───── The data ─────

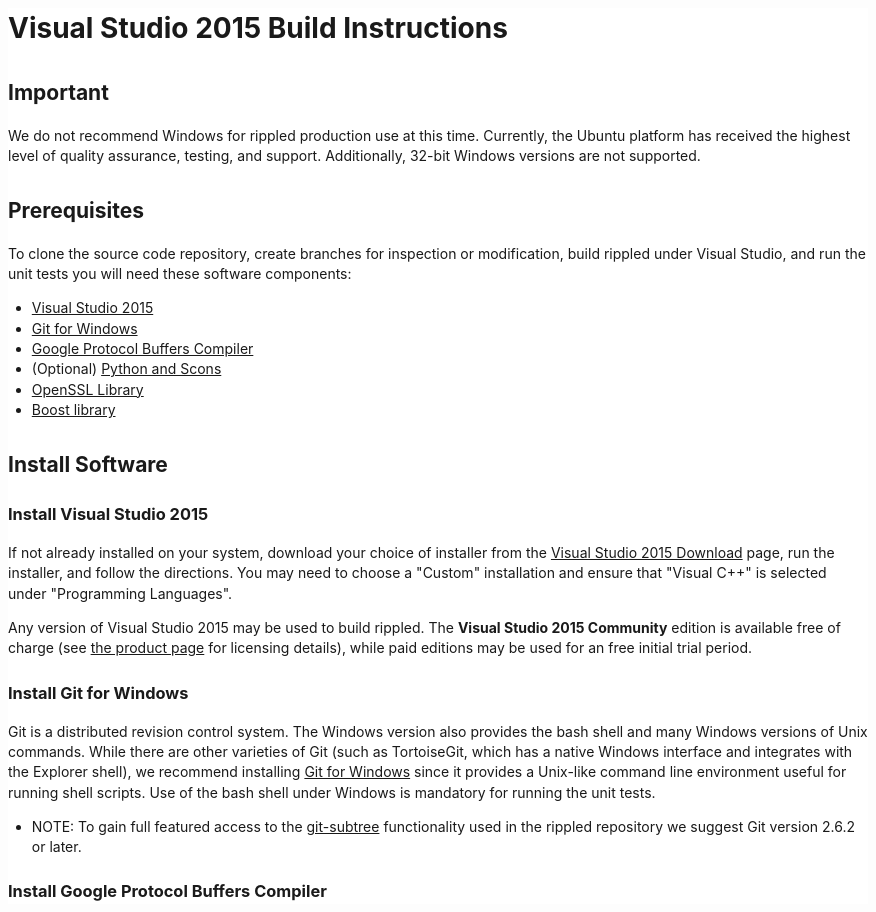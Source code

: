 # Visual Studio 2015 Build Instructions

## Important

We do not recommend Windows for rippled production use at this time. Currently, the Ubuntu
platform has received the highest level of quality assurance, testing, and support.
Additionally, 32-bit Windows versions are not supported.

## Prerequisites

To clone the source code repository, create branches for inspection or modification,
build rippled under Visual Studio, and run the unit tests you will need these
software components:

* [Visual Studio 2015](README.md#install-visual-studio-2015)
* [Git for Windows](README.md#install-git-for-windows)
* [Google Protocol Buffers Compiler](README.md#install-google-protocol-buffers-compiler)
* (Optional) [Python and Scons](README.md#optional-install-python-and-scons)
* [OpenSSL Library](README.md#install-openssl)
* [Boost library](README.md#build-boost)

## Install Software

### Install Visual Studio 2015

If not already installed on your system, download your choice of installer from the
[Visual Studio 2015 Download](https://www.visualstudio.com/downloads/download-visual-studio-vs)
page, run the installer, and follow the directions. You may need to choose a "Custom"
installation and ensure that "Visual C++" is selected under "Programming Languages".

Any version of Visual Studio 2015 may be used to build rippled.
The **Visual Studio 2015 Community** edition is available free of charge (see
[the product page](https://www.visualstudio.com/products/visual-studio-community-vs)
for licensing details), while paid editions may be used for an free initial trial period.

### Install Git for Windows

Git is a distributed revision control system. The Windows version also provides the
bash shell and many Windows versions of Unix commands. While there are other
varieties of Git (such as TortoiseGit, which has a native Windows interface and
integrates with the Explorer shell), we recommend installing
[Git for Windows](https://git-scm.com/) since
it provides a Unix-like command line environment useful for running shell scripts.
Use of the bash shell under Windows is mandatory for running the unit tests.

* NOTE: To gain full featured access to the
  [git-subtree](https://blogs.atlassian.com/2013/05/alternatives-to-git-submodule-git-subtree/)
  functionality used in the rippled repository we suggest Git version 2.6.2 or later.

### Install Google Protocol Buffers Compiler
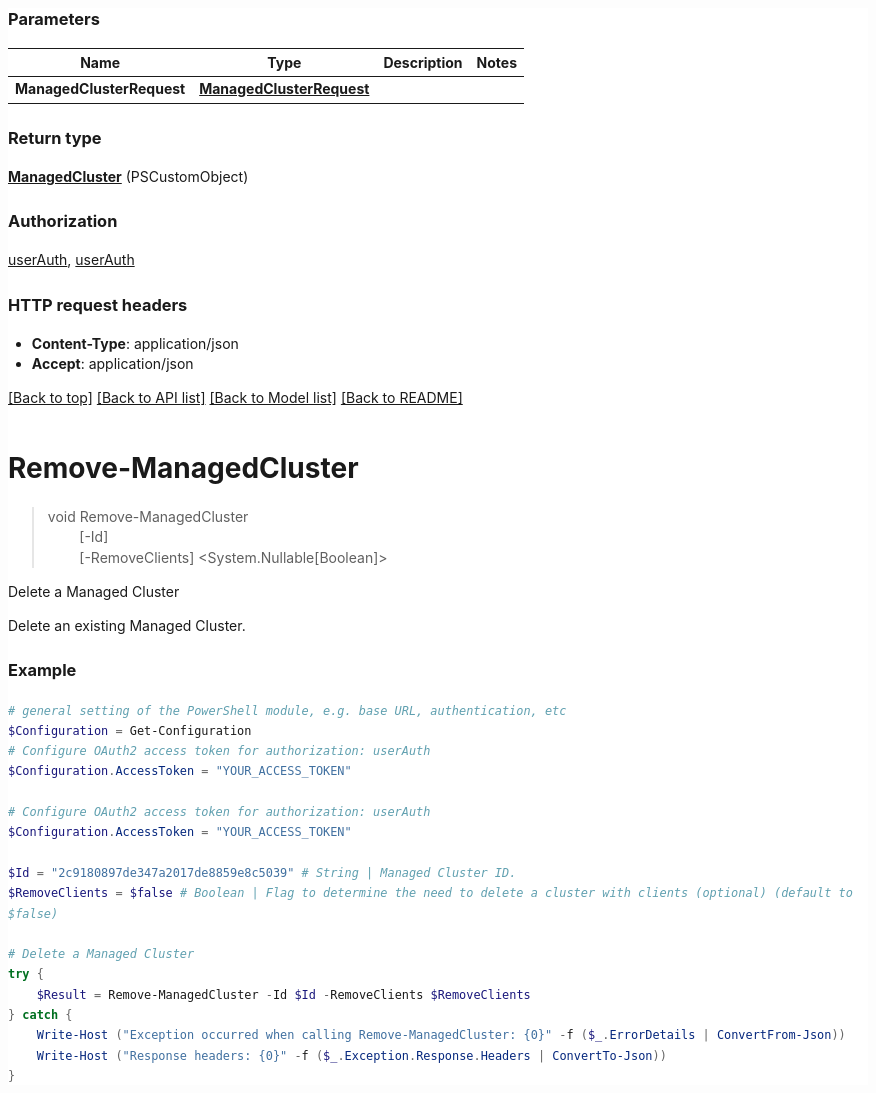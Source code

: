 ### Parameters

Name | Type | Description  | Notes
------------- | ------------- | ------------- | -------------
 **ManagedClusterRequest** | [**ManagedClusterRequest**](ManagedClusterRequest.md)|  | 

### Return type

[**ManagedCluster**](ManagedCluster.md) (PSCustomObject)

### Authorization

[userAuth](../README.md#userAuth), [userAuth](../README.md#userAuth)

### HTTP request headers

 - **Content-Type**: application/json
 - **Accept**: application/json

[[Back to top]](#) [[Back to API list]](../README.md#documentation-for-api-endpoints) [[Back to Model list]](../README.md#documentation-for-models) [[Back to README]](../README.md)

<a id="Remove-ManagedCluster"></a>
# **Remove-ManagedCluster**
> void Remove-ManagedCluster<br>
> &nbsp;&nbsp;&nbsp;&nbsp;&nbsp;&nbsp;&nbsp;&nbsp;[-Id] <String><br>
> &nbsp;&nbsp;&nbsp;&nbsp;&nbsp;&nbsp;&nbsp;&nbsp;[-RemoveClients] <System.Nullable[Boolean]><br>

Delete a Managed Cluster

Delete an existing Managed Cluster.

### Example
```powershell
# general setting of the PowerShell module, e.g. base URL, authentication, etc
$Configuration = Get-Configuration
# Configure OAuth2 access token for authorization: userAuth
$Configuration.AccessToken = "YOUR_ACCESS_TOKEN"

# Configure OAuth2 access token for authorization: userAuth
$Configuration.AccessToken = "YOUR_ACCESS_TOKEN"

$Id = "2c9180897de347a2017de8859e8c5039" # String | Managed Cluster ID.
$RemoveClients = $false # Boolean | Flag to determine the need to delete a cluster with clients (optional) (default to $false)

# Delete a Managed Cluster
try {
    $Result = Remove-ManagedCluster -Id $Id -RemoveClients $RemoveClients
} catch {
    Write-Host ("Exception occurred when calling Remove-ManagedCluster: {0}" -f ($_.ErrorDetails | ConvertFrom-Json))
    Write-Host ("Response headers: {0}" -f ($_.Exception.Response.Headers | ConvertTo-Json))
}
```
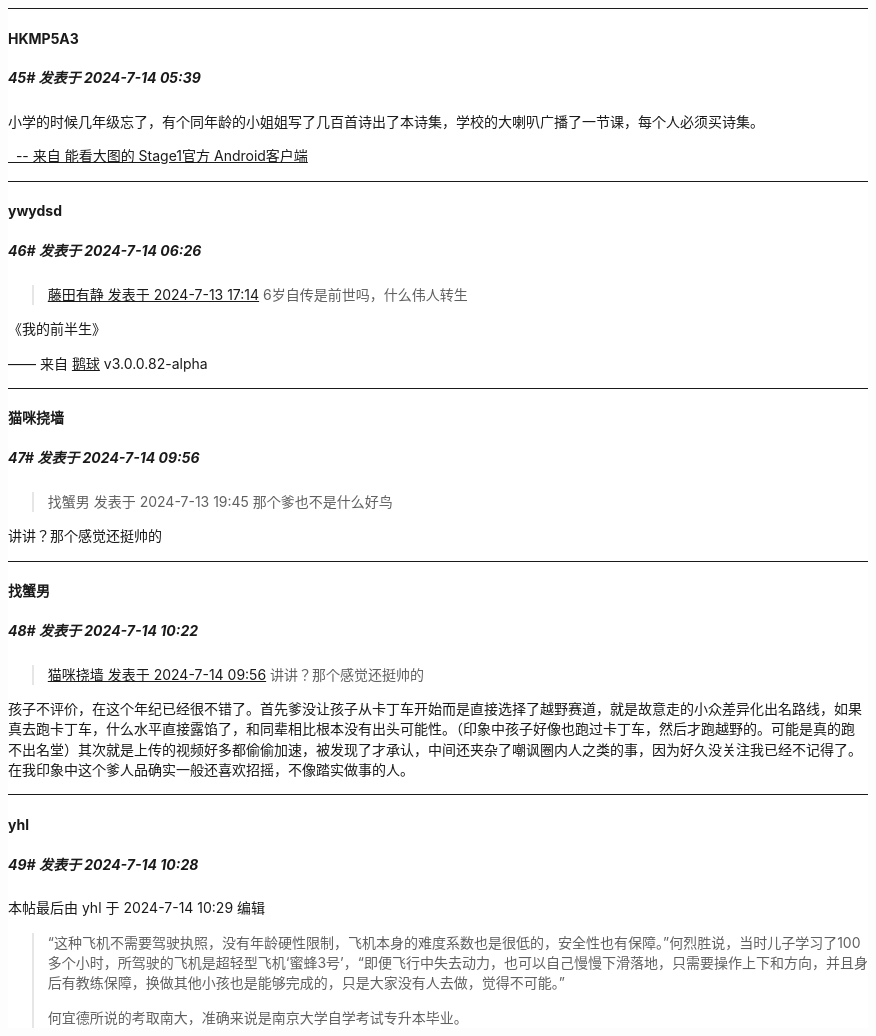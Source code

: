 *****

####  HKMP5A3  
##### 45#       发表于 2024-7-14 05:39

小学的时候几年级忘了，有个同年龄的小姐姐写了几百首诗出了本诗集，学校的大喇叭广播了一节课，每个人必须买诗集。

[  -- 来自 能看大图的 Stage1官方 Android客户端](https://www.coolapk.com/apk/140634)


*****

####  ywydsd  
##### 46#       发表于 2024-7-14 06:26

<blockquote><a href="httphttps://bbs.saraba1st.com/2b/forum.php?mod=redirect&amp;goto=findpost&amp;pid=65574028&amp;ptid=2191307" target="_blank">藤田有静 发表于 2024-7-13 17:14</a>
6岁自传是前世吗，什么伟人转生</blockquote>
《我的前半生》

—— 来自 [鹅球](https://www.pgyer.com/xfPejhuq) v3.0.0.82-alpha


*****

####  猫咪挠墙  
##### 47#       发表于 2024-7-14 09:56

<blockquote>找蟹男 发表于 2024-7-13 19:45
那个爹也不是什么好鸟</blockquote>
讲讲？那个感觉还挺帅的


*****

####  找蟹男  
##### 48#       发表于 2024-7-14 10:22

<blockquote><a href="httphttps://bbs.saraba1st.com/2b/forum.php?mod=redirect&amp;goto=findpost&amp;pid=65578990&amp;ptid=2191307" target="_blank">猫咪挠墙 发表于 2024-7-14 09:56</a>
讲讲？那个感觉还挺帅的</blockquote>
孩子不评价，在这个年纪已经很不错了。首先爹没让孩子从卡丁车开始而是直接选择了越野赛道，就是故意走的小众差异化出名路线，如果真去跑卡丁车，什么水平直接露馅了，和同辈相比根本没有出头可能性。（印象中孩子好像也跑过卡丁车，然后才跑越野的。可能是真的跑不出名堂）其次就是上传的视频好多都偷偷加速，被发现了才承认，中间还夹杂了嘲讽圈内人之类的事，因为好久没关注我已经不记得了。在我印象中这个爹人品确实一般还喜欢招摇，不像踏实做事的人。


*****

####  yhl  
##### 49#       发表于 2024-7-14 10:28

 本帖最后由 yhl 于 2024-7-14 10:29 编辑 
<blockquote>“这种飞机不需要驾驶执照，没有年龄硬性限制，飞机本身的难度系数也是很低的，安全性也有保障。”何烈胜说，当时儿子学习了100多个小时，所驾驶的飞机是超轻型飞机‘蜜蜂3号’，“即便飞行中失去动力，也可以自己慢慢下滑落地，只需要操作上下和方向，并且身后有教练保障，换做其他小孩也是能够完成的，只是大家没有人去做，觉得不可能。”

何宜德所说的考取南大，准确来说是南京大学自学考试专升本毕业。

─────

From the listing above, pick out every line containing "optional".

Reply to the task:
* (Optional) [Python and Scons](README.md#optional-install-python-and-scons)
$RemoveClients = $false # Boolean | Flag to determine the need to delete a cluster with clients (optional) (default to $false)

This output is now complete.